Action item: Look for the string "DoxyCompactItemize" in the listing. Copy each line that has it.

Records supplied:
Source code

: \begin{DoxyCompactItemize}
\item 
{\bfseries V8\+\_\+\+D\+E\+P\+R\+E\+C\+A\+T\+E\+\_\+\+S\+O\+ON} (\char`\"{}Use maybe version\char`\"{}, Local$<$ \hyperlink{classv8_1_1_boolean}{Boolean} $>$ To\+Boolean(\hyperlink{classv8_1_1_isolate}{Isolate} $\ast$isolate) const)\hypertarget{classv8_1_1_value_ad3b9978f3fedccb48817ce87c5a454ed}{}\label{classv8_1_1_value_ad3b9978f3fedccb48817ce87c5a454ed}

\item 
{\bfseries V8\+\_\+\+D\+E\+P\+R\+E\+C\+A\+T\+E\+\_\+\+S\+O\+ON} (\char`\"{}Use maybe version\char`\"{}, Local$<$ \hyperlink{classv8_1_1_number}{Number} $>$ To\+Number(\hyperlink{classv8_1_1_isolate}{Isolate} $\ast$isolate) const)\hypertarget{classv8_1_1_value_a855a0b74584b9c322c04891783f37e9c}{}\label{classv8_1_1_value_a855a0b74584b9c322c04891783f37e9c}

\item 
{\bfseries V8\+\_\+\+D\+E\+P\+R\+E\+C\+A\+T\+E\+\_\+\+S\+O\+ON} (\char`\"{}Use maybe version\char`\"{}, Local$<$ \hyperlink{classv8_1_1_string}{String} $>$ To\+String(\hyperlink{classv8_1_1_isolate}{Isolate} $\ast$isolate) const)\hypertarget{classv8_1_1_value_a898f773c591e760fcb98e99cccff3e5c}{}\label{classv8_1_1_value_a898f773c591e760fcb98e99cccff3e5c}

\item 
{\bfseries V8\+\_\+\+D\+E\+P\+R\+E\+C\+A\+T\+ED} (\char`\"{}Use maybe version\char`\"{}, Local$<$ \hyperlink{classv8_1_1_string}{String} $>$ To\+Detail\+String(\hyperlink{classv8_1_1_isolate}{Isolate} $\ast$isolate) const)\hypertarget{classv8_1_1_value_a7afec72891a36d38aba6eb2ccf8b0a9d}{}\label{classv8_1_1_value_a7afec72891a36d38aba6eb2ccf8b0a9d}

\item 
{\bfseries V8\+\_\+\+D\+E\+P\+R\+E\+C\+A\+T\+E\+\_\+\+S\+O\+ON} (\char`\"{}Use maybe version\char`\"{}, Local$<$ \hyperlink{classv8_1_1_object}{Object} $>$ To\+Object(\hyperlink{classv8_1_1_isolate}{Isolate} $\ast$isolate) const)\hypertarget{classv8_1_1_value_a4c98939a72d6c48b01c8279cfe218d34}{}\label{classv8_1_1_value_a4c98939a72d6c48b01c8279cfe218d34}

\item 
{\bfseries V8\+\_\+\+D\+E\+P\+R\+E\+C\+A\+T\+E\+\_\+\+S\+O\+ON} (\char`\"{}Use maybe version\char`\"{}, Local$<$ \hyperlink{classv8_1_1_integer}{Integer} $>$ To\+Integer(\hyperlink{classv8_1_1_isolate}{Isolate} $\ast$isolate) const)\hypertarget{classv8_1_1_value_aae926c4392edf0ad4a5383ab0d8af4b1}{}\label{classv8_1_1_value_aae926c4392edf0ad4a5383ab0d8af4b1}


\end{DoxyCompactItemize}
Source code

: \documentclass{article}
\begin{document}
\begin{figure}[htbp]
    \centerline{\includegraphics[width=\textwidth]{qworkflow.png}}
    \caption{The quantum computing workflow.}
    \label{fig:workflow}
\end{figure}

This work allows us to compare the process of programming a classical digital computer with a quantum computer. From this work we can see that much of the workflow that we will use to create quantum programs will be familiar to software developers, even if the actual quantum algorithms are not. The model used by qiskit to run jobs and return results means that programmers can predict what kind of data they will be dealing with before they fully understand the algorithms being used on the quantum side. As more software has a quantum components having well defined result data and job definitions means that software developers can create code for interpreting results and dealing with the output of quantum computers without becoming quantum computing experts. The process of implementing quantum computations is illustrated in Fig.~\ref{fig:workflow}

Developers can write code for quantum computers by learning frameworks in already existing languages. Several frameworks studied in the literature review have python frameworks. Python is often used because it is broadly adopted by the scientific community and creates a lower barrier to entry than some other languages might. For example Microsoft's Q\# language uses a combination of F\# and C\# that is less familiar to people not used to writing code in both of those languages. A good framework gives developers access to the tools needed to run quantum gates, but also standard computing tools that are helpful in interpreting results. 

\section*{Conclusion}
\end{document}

Reply to the task:
: \begin{DoxyCompactItemize}
\end{DoxyCompactItemize}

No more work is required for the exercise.